Supreme Court to Address Social Media Cases, Including Donald Trump’s Twitter Feed Controversy

WASHINGTON (AP) — The Supreme Court is currently addressing the issue of public officials blocking critics from commenting on their social media accounts. This matter first emerged in a case involving former President Donald Trump.

The justices are now hearing arguments in two cases involving individuals who were blocked from leaving critical comments on social media accounts belonging to school board members in southern California and a city manager in Port Huron, Michigan.

These cases form part of the Supreme Court’s focus on the relationship between government and private digital platforms.

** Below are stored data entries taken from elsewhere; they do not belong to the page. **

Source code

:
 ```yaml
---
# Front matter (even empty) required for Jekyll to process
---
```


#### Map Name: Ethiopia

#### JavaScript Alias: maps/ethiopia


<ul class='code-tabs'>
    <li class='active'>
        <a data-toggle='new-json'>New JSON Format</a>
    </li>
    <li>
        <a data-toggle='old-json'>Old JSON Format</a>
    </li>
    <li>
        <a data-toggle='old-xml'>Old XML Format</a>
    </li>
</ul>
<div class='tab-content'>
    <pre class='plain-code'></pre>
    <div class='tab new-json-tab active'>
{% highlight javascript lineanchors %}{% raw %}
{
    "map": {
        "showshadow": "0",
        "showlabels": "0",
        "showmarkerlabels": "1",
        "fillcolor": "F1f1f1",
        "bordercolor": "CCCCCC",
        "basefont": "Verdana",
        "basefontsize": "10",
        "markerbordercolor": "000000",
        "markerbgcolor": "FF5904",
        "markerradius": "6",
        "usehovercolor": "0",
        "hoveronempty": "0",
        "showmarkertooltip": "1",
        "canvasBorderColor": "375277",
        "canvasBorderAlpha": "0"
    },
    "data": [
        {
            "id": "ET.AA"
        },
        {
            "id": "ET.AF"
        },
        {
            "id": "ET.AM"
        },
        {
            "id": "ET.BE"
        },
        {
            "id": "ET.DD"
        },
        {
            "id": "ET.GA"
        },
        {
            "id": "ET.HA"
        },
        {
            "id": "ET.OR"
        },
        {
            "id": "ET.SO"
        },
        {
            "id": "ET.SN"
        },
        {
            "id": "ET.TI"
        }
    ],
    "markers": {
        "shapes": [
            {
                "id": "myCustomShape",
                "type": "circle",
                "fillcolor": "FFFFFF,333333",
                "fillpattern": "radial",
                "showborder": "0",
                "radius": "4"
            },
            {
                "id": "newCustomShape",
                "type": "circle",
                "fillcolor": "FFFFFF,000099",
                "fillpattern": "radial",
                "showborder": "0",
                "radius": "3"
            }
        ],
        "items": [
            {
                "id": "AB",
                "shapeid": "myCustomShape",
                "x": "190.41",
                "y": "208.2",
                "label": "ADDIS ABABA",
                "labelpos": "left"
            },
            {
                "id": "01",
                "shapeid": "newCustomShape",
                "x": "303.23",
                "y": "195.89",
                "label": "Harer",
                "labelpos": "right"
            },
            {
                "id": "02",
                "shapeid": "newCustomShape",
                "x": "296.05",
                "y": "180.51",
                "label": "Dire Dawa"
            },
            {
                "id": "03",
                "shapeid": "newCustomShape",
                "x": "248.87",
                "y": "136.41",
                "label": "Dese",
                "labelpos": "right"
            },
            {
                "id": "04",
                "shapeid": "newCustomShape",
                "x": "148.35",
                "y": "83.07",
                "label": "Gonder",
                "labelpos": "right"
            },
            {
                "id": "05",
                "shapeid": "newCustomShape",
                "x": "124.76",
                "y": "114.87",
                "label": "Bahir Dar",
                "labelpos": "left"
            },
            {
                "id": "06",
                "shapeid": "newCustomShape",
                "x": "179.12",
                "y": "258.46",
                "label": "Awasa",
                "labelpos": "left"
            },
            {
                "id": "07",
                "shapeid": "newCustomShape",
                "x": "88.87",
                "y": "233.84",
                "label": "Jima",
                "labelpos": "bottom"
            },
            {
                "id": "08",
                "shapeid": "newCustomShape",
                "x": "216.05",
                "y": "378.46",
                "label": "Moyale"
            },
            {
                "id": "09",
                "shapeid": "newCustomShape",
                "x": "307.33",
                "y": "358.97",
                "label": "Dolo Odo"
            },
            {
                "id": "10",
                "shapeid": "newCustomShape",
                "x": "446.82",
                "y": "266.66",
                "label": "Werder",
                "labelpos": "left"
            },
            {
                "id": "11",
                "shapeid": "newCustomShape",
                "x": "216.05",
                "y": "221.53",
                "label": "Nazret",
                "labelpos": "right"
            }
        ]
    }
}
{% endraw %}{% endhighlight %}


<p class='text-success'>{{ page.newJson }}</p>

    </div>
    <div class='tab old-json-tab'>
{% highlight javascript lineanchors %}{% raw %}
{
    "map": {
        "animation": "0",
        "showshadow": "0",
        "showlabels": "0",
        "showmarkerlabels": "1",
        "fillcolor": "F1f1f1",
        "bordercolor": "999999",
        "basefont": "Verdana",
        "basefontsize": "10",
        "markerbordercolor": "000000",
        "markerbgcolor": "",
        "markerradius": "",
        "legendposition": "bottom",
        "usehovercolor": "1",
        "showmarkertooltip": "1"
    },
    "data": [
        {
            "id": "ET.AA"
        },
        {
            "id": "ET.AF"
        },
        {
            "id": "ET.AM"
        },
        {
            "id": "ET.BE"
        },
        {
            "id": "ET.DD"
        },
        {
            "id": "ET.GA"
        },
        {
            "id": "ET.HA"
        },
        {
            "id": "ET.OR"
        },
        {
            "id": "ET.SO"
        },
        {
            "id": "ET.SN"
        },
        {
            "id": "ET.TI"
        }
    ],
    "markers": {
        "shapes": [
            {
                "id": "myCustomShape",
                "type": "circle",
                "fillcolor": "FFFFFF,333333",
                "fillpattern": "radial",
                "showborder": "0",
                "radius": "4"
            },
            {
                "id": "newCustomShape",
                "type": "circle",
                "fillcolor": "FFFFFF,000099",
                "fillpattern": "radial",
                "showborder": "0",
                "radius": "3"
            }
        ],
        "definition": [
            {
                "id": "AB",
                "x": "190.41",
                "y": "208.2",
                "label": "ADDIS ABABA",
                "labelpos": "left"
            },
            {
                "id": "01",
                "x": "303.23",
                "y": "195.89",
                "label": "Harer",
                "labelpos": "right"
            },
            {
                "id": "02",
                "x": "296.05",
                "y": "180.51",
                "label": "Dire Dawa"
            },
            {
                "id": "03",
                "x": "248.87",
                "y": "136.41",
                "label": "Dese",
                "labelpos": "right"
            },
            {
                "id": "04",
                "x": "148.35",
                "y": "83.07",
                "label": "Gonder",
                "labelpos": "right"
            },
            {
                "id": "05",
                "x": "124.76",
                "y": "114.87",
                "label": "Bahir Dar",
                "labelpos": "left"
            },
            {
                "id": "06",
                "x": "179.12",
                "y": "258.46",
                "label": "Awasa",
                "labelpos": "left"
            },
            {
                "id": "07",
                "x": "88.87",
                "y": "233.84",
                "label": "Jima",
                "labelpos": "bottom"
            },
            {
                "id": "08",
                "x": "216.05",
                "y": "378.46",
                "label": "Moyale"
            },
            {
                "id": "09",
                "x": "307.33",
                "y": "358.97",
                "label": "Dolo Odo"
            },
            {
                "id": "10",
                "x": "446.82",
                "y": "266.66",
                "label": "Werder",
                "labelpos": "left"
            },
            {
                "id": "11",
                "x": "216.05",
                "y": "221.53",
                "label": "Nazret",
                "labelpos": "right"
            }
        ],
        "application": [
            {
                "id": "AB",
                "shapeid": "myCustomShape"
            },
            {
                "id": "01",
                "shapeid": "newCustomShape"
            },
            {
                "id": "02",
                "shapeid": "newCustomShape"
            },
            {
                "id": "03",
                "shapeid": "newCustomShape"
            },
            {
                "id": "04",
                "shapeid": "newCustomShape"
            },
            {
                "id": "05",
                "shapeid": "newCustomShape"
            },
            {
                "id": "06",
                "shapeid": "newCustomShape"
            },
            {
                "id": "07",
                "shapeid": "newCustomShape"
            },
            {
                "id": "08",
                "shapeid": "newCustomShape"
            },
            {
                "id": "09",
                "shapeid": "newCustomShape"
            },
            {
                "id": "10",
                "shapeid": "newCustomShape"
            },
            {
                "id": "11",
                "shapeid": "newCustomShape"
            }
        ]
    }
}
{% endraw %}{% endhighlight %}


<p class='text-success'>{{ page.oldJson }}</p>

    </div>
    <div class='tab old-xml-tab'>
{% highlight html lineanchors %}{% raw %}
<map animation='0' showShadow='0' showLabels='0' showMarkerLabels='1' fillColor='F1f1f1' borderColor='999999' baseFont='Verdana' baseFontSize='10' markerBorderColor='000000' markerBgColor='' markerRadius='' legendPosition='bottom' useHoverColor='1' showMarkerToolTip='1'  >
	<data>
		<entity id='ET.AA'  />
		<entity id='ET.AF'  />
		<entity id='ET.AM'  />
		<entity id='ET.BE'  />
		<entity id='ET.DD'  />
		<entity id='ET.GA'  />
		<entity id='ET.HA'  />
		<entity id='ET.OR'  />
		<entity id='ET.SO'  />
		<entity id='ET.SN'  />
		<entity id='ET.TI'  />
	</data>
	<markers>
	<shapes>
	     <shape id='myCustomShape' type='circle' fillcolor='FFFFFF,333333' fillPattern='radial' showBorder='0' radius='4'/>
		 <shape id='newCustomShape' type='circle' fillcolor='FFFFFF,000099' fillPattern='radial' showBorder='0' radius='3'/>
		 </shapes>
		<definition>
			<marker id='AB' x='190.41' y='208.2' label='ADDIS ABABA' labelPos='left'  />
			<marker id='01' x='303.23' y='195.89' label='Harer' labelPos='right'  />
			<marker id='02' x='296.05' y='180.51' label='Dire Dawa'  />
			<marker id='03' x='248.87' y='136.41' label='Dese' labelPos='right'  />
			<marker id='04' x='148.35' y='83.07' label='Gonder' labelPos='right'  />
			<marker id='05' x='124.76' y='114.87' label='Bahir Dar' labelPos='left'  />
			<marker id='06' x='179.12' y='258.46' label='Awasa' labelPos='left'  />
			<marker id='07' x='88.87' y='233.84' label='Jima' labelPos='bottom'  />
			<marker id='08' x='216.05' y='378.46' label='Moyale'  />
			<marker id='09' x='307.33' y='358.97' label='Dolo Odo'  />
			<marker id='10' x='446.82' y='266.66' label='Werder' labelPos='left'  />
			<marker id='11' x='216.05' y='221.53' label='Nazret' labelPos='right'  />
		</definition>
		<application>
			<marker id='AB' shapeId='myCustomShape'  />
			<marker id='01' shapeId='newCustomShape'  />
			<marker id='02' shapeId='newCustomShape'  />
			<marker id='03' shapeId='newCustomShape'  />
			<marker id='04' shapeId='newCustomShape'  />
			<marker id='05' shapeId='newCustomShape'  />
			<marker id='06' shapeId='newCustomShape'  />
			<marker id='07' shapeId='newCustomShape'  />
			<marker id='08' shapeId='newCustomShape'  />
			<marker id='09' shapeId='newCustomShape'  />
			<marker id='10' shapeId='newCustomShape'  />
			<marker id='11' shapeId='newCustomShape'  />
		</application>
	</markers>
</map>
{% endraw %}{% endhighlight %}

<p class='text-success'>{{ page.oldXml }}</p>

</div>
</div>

In early 2022, the court will also assess Republican-passed laws in Florida and Texas that restrict large social media companies from removing posts based on their expressed views. The tech companies argue that these laws violate their First Amendment rights. These laws reflect Republicans’ belief that the platforms disproportionately censor conservative perspectives.

Additionally, there is a challenge from Missouri and Louisiana to the Biden administration’s actions against controversial social media posts on topics such as COVID-19 and election security. The states argue that the administration is unconstitutionally pressuring the platforms to suppress conservative positions.

While these cases concerning public officials’ use of social media are less overtly partisan, they are similar to a previous case involving Trump’s decision to block critics from his personal Twitter account. The justices dismissed that case after Trump left office.

The @realdonaldtrump account had over 88 million followers, but Trump maintained it was his personal property. The 2nd U.S. Circuit Court of Appeals in New York ruled that Trump could not silence critics because he used the account primarily for official communications.

Appeals courts in San Francisco and Cincinnati reached conflicting decisions about when personal accounts transition into official ones.

The first case involves two elected members of the Poway Unified School District Board of Trustees in California. Michelle O’Connor-Ratcliff and T.J. Zane utilized their personal Facebook and Twitter accounts to interact with the public. When two parents, Christopher and Kimberly Garnier, left critical comments and replies on the board members’ accounts, they were blocked. The 9th U.S. Circuit Court of Appeals declared that the board members had violated the Garniers’ free speech rights by taking this action. Zane is no longer serving on the school board.

In the other case, James Freed, who became Port Huron‘s city manager in 2014, used a Facebook page he created during college to connect with the public and share details about his daily life. In 2020, a resident named Kevin Lindke used the page to comment multiple times from three different Facebook profiles, including criticizing the city’s response to the COVID-19 pandemic. Freed blocked all three accounts and deleted Lindke’s comments. Lindke filed a lawsuit, but the 6th U.S. Circuit Court of Appeals ruled in favor of Freed, emphasizing that his Facebook page encompassed his roles as a “father, husband, and city manager.”

The Biden administration supports the officials and urges the court to recognize the distinction between their private and public lives. The Justice Department stated that in these cases, the government does not control or operate the accounts in question.

On the other side of the argument, the American Civil Liberties Union (ACLU) asserts that the officials in both cases engaged in public, or state action, by excluding dissenting constituents from social media profiles they presented as extensions of their public office.

Decisions in O’Connor-Ratcliff v. Garnier, 22-324, and Lindke v. Freed, 22-611, are expected to be reached by early summer.